[Start of Attachment]

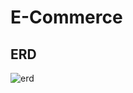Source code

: # E-Commerce
## ERD
![erd](https://user-images.githubusercontent.com/109123846/184322260-714d273c-8d5d-4c8f-a163-b440b3e39ade.JPG)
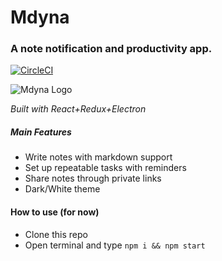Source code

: # Mdyna

### A note notification and productivity app.
[![CircleCI](https://circleci.com/gh/psybork/dyna.svg?style=svg)](https://circleci.com/gh/psybork/dyna)

![Mdyna Logo](https://bytebucket.org/ravatar/%7B989d7431-213e-49fe-a3cb-f8902fb2992f%7D?ts=1764119)

_Built with React+Redux+Electron_

##### Main Features

- Write notes with markdown support
- Set up repeatable tasks with reminders
- Share notes through private links
- Dark/White theme

#### How to use (for now)

- Clone this repo
- Open terminal and type `npm i && npm start`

[End of Attachment]

(Task to carry out): Whenever the string "with" shows up on a line of the listing, copy that line.

(Response to this task):
_Built with React+Redux+Electron_
- Write notes with markdown support
- Set up repeatable tasks with reminders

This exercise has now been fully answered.